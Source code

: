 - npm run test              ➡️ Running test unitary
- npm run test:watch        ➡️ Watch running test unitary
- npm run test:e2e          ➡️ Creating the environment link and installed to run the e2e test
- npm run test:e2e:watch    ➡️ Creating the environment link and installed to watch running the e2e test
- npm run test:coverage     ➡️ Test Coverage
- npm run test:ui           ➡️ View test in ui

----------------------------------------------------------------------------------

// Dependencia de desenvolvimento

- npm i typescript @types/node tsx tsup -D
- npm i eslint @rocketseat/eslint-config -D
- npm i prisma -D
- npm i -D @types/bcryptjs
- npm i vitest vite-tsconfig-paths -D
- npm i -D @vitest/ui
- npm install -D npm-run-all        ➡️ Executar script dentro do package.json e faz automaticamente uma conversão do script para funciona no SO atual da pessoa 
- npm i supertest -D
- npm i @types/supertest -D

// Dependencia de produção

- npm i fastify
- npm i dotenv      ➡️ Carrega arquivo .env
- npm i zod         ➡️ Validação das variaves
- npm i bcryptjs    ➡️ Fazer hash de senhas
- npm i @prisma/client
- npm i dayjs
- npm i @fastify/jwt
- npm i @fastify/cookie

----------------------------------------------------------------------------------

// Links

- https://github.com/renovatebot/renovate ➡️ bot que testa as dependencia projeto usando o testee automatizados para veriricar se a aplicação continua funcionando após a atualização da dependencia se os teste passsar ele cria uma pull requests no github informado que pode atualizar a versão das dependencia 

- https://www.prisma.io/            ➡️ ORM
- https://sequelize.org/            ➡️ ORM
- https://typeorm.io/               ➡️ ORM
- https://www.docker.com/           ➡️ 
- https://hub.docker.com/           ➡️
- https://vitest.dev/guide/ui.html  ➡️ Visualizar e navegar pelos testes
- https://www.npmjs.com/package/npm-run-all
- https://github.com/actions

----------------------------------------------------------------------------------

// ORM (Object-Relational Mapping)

........

(What you will do) Copy the listing word for word.

(Written reply)
Source code

: - npm run test              ➡️ Running test unitary
- npm run test:watch        ➡️ Watch running test unitary
- npm run test:e2e          ➡️ Creating the environment link and installed to run the e2e test
- npm run test:e2e:watch    ➡️ Creating the environment link and installed to watch running the e2e test
- npm run test:coverage     ➡️ Test Coverage
- npm run test:ui           ➡️ View test in ui

----------------------------------------------------------------------------------

// Dependencia de desenvolvimento

- npm i typescript @types/node tsx tsup -D
- npm i eslint @rocketseat/eslint-config -D
- npm i prisma -D
- npm i -D @types/bcryptjs
- npm i vitest vite-tsconfig-paths -D
- npm i -D @vitest/ui
- npm install -D npm-run-all        ➡️ Executar script dentro do package.json e faz automaticamente uma conversão do script para funciona no SO atual da pessoa 
- npm i supertest -D
- npm i @types/supertest -D

// Dependencia de produção

- npm i fastify
- npm i dotenv      ➡️ Carrega arquivo .env
- npm i zod         ➡️ Validação das variaves
- npm i bcryptjs    ➡️ Fazer hash de senhas
- npm i @prisma/client
- npm i dayjs
- npm i @fastify/jwt
- npm i @fastify/cookie

----------------------------------------------------------------------------------

// Links

- https://github.com/renovatebot/renovate ➡️ bot que testa as dependencia projeto usando o testee automatizados para veriricar se a aplicação continua funcionando após a atualização da dependencia se os teste passsar ele cria uma pull requests no github informado que pode atualizar a versão das dependencia 

- https://www.prisma.io/            ➡️ ORM
- https://sequelize.org/            ➡️ ORM
- https://typeorm.io/               ➡️ ORM
- https://www.docker.com/           ➡️ 
- https://hub.docker.com/           ➡️
- https://vitest.dev/guide/ui.html  ➡️ Visualizar e navegar pelos testes
- https://www.npmjs.com/package/npm-run-all
- https://github.com/actions

----------------------------------------------------------------------------------

// ORM (Object-Relational Mapping)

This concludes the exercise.